My Dad and Grandfather told me about Well Lane. At the bottom of Well Lane on the opposite side to the Fairfield pub the houses are newer than the ones up towards the Police station. Dad said the houses got taken out by a landmine that caused major loss of life as one of the houses had a party going on. Dad said they found a bed in Victoria park with a headless body in it and remembers the fire brigade removing a body from the top of the telephone wires. He also told me that a German plane was brought down and crashed near Grove Road where the Rock Ferry library (circa 1970's)was. All the kids in the area got chased by the police as they tried to steal bits of it,they used to make rings from the windows of the plane. My friends Dad was an air raid warden down by lairds with his work mate.They stood at the bottom of St Pauls road on the night of the heavy bombing, his mate thought he saw a German parachute dropping from a crashing plane so ran in the direction of the now Rock retail park. My friends Dad said that about a minute later he could see his mate in the distance and a search light swept past the chute to reveal a landmine underneath with about 100 foot left to go. He threw himself on the floor and next thing the landmine went off. They never found anything of his mate.

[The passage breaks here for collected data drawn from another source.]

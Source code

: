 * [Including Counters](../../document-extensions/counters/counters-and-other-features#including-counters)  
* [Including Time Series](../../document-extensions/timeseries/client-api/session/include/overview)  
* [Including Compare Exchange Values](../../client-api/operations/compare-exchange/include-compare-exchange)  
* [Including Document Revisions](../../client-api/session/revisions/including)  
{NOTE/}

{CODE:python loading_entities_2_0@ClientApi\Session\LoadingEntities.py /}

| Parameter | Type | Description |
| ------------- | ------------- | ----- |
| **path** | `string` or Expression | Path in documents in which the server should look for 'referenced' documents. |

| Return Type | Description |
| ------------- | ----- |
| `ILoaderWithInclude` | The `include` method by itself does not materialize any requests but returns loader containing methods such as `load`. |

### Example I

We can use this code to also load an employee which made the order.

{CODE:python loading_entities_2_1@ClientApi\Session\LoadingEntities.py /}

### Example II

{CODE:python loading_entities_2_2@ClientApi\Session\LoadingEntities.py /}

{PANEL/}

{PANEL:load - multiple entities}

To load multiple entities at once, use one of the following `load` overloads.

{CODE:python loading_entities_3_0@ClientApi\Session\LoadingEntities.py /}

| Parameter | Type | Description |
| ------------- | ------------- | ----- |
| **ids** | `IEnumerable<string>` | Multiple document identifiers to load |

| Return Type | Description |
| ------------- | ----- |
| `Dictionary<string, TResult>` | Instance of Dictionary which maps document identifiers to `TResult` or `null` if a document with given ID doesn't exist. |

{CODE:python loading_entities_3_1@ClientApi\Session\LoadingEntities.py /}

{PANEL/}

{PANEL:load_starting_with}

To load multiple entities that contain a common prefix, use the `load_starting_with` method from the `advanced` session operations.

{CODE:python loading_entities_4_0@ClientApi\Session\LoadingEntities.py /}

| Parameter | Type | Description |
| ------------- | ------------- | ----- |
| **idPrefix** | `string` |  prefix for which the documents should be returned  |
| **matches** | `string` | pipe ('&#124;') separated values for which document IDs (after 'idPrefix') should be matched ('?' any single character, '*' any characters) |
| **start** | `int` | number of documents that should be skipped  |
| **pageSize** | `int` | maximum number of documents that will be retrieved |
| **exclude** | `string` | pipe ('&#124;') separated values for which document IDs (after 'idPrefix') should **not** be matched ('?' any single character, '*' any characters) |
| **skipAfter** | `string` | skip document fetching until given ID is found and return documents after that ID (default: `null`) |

I was told a story myself years back,a friend of my nan who was obv about the same age.She recalls a night of heavy bombing over Merseyside/Wirral (in general) and she told me of a German plane being shot down over Wirral and the pilot (crew member) landed on the gasometer that used to be at the side of the bus depot,wich was situated behind Laird St.He was arrested and no doubt served the rest of the war in a POW camp.Not as harrowing or unfortunate of the previouse events described but a more lighter hearted account never the less.